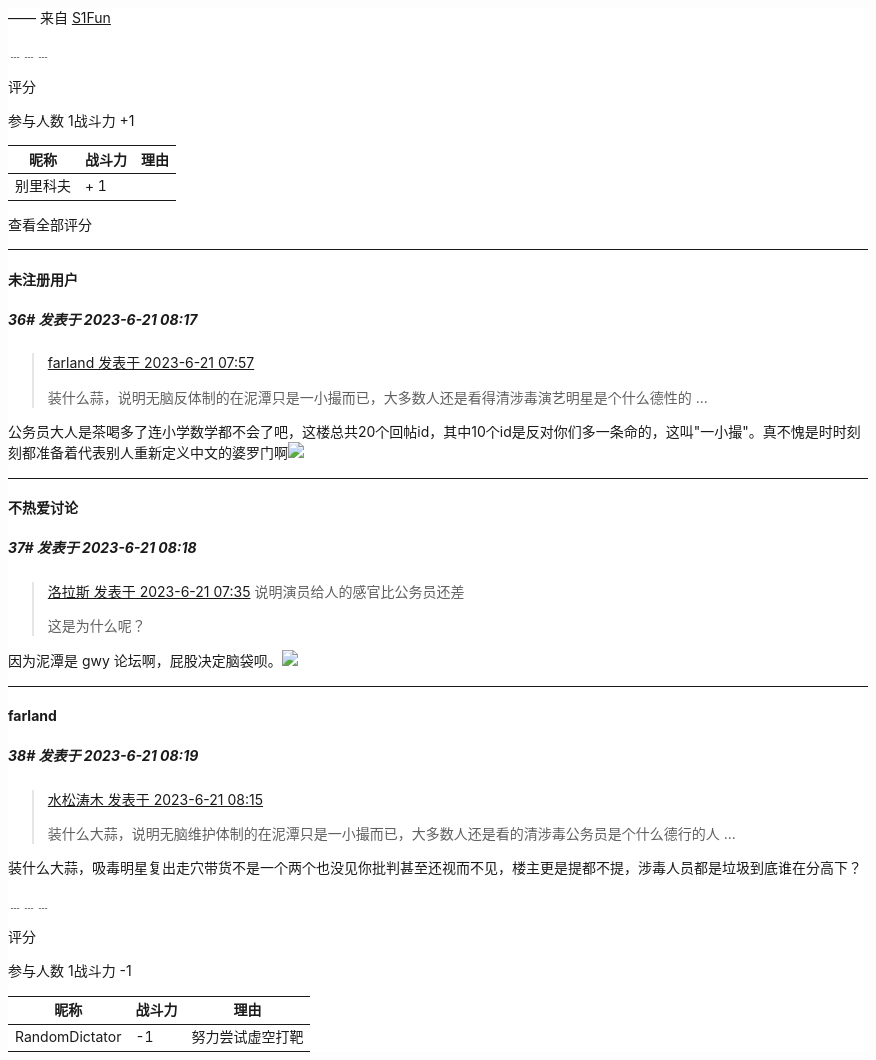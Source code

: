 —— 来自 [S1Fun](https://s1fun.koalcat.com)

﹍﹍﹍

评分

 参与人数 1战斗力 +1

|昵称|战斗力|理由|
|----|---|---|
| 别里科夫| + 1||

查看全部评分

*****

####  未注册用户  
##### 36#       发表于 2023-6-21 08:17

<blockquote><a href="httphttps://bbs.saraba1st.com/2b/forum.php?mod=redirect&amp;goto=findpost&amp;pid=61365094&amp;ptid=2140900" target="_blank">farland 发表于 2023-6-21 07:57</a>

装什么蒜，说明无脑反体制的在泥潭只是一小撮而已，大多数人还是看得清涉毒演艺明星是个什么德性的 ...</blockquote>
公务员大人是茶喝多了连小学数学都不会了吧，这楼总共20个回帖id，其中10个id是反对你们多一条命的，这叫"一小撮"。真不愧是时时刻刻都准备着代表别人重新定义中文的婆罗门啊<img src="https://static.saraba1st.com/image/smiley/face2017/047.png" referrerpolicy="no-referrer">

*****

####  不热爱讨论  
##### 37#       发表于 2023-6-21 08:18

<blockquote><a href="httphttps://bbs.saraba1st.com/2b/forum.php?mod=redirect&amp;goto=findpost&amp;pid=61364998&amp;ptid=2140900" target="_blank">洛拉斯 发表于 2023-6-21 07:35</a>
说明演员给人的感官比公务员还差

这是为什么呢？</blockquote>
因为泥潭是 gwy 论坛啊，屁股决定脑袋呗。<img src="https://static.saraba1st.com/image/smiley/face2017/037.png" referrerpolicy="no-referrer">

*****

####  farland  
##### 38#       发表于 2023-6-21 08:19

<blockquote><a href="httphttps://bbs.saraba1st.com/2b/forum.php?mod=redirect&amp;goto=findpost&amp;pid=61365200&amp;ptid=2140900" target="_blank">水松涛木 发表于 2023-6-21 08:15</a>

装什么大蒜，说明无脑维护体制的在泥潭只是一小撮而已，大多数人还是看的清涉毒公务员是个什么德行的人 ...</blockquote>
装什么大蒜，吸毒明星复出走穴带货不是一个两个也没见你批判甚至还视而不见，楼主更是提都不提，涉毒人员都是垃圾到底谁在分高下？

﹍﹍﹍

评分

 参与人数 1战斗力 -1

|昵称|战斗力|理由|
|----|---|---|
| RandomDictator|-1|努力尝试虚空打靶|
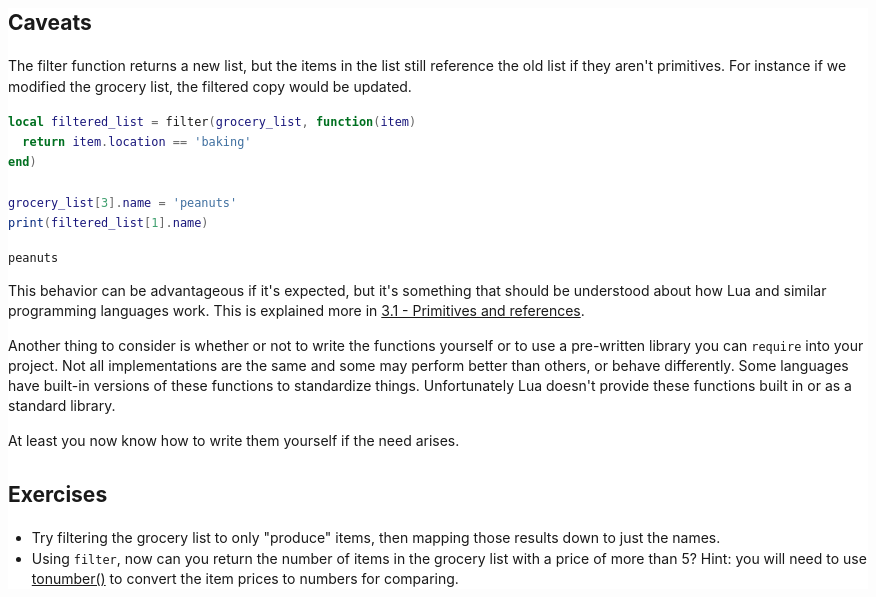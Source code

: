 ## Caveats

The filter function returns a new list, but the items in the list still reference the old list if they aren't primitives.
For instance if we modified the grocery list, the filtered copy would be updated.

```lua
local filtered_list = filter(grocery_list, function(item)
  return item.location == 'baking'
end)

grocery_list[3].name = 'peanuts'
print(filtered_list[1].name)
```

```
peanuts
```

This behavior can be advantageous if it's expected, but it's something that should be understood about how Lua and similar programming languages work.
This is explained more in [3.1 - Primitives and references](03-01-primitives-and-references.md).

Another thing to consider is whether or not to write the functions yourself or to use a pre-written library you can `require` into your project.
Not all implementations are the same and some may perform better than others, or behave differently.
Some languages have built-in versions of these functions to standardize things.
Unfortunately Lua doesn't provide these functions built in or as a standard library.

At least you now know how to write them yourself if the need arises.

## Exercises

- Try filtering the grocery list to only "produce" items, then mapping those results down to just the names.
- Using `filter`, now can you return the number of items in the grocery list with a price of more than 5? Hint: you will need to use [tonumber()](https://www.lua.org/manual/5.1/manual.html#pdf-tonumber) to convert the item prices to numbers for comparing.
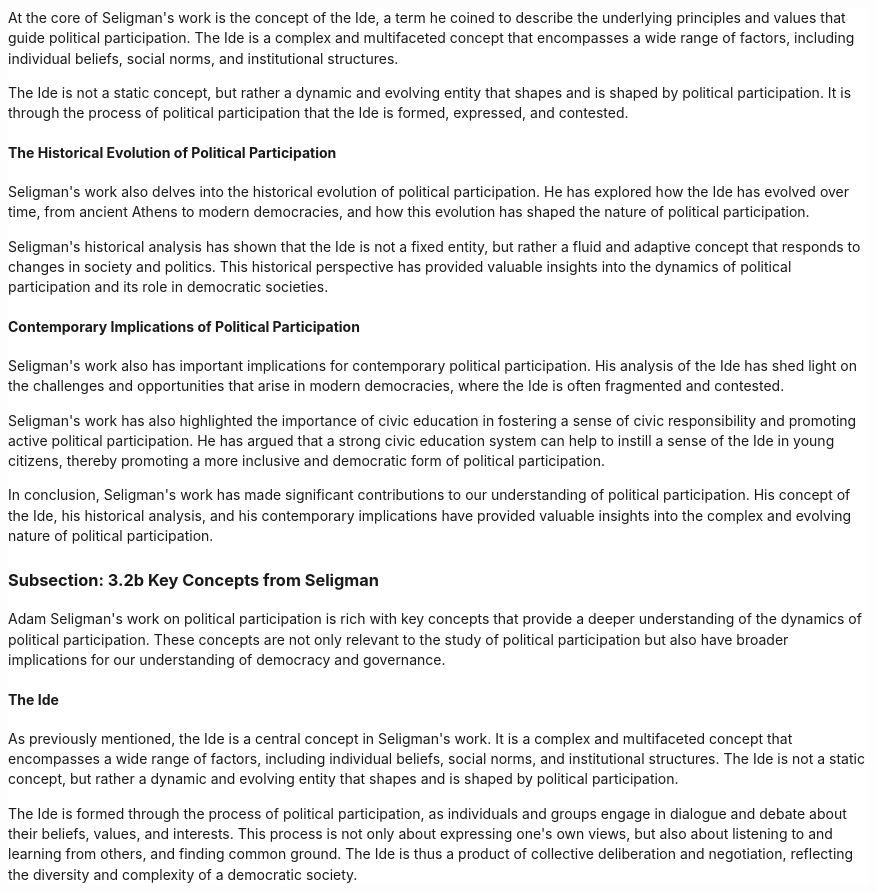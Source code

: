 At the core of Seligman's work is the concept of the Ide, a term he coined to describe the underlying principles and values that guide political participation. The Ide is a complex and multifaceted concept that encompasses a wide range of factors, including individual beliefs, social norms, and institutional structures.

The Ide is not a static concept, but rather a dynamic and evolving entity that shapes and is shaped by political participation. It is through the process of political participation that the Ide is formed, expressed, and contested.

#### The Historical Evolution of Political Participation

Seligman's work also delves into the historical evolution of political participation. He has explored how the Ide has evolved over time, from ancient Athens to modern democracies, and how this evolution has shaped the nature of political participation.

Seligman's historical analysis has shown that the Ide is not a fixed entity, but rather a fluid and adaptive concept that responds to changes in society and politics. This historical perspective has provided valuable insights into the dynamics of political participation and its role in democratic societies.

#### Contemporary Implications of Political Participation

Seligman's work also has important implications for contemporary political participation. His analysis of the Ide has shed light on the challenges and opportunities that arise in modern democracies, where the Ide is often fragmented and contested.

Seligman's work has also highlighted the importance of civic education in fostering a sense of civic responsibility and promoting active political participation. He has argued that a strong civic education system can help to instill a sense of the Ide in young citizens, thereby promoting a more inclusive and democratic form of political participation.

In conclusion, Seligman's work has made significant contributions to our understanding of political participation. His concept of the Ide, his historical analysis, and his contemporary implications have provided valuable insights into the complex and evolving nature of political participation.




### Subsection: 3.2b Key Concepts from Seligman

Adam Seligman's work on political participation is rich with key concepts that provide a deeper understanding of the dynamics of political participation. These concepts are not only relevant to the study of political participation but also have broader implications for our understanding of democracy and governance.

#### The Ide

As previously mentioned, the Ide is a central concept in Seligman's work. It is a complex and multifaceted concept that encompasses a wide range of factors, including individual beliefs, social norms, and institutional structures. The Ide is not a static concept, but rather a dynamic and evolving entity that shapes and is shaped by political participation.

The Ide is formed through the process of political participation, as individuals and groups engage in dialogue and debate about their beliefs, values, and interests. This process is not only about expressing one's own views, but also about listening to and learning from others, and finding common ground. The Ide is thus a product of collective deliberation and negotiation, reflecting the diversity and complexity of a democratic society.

---

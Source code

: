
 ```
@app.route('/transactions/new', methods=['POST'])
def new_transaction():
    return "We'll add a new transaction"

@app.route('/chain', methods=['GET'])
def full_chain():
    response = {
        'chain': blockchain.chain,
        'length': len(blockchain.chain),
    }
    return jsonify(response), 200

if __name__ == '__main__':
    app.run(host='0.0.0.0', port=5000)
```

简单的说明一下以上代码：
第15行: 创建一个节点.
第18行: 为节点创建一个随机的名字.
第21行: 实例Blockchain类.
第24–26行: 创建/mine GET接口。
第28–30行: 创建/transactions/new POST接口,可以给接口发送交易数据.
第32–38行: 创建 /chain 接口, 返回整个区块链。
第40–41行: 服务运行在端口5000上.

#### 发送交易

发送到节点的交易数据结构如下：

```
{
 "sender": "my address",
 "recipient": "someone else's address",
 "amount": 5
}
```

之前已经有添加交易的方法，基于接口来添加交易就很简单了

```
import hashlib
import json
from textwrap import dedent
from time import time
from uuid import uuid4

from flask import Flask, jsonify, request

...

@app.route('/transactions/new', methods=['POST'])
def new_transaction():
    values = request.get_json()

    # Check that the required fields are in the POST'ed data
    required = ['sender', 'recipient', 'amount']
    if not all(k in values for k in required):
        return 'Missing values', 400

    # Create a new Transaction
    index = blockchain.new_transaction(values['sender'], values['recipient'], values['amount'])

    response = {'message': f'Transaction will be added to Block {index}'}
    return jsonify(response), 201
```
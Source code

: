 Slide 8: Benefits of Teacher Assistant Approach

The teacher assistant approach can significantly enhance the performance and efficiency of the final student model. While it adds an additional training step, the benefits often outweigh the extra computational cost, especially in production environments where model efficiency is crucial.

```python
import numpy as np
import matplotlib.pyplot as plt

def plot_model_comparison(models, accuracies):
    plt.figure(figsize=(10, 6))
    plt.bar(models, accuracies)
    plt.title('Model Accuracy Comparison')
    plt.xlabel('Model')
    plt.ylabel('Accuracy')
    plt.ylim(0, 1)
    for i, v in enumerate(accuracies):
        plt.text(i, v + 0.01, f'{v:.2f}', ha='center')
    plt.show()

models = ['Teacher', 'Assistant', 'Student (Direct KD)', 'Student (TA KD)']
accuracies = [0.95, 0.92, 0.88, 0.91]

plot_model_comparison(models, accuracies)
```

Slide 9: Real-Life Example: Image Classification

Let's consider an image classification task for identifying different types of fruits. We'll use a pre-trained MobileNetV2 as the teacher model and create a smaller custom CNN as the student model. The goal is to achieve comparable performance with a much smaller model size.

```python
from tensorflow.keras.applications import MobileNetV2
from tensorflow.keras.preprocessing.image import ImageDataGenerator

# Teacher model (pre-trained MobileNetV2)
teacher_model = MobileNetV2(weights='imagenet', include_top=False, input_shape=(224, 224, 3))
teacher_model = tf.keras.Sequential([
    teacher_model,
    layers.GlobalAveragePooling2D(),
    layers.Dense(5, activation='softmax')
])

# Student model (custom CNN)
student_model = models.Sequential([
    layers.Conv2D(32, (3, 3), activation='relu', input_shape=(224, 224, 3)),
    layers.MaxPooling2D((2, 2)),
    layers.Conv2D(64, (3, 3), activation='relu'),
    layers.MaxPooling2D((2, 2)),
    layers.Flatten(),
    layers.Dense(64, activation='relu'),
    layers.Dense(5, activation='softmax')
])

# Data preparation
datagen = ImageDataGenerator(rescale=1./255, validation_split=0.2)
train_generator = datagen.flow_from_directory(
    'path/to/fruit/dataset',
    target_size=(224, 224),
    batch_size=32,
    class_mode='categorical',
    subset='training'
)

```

== Exercise prompt ==
From the records above, copy out the line with "Adam Seligman's work", the line with "As previously mentioned, the", and every line between them, word for word.

== Written answer ==
Adam Seligman's work on political participation is rich with key concepts that provide a deeper understanding of the dynamics of political participation. These concepts are not only relevant to the study of political participation but also have broader implications for our understanding of democracy and governance.

#### The Ide

As previously mentioned, the Ide is a central concept in Seligman's work. It is a complex and multifaceted concept that encompasses a wide range of factors, including individual beliefs, social norms, and institutional structures. The Ide is not a static concept, but rather a dynamic and evolving entity that shapes and is shaped by political participation.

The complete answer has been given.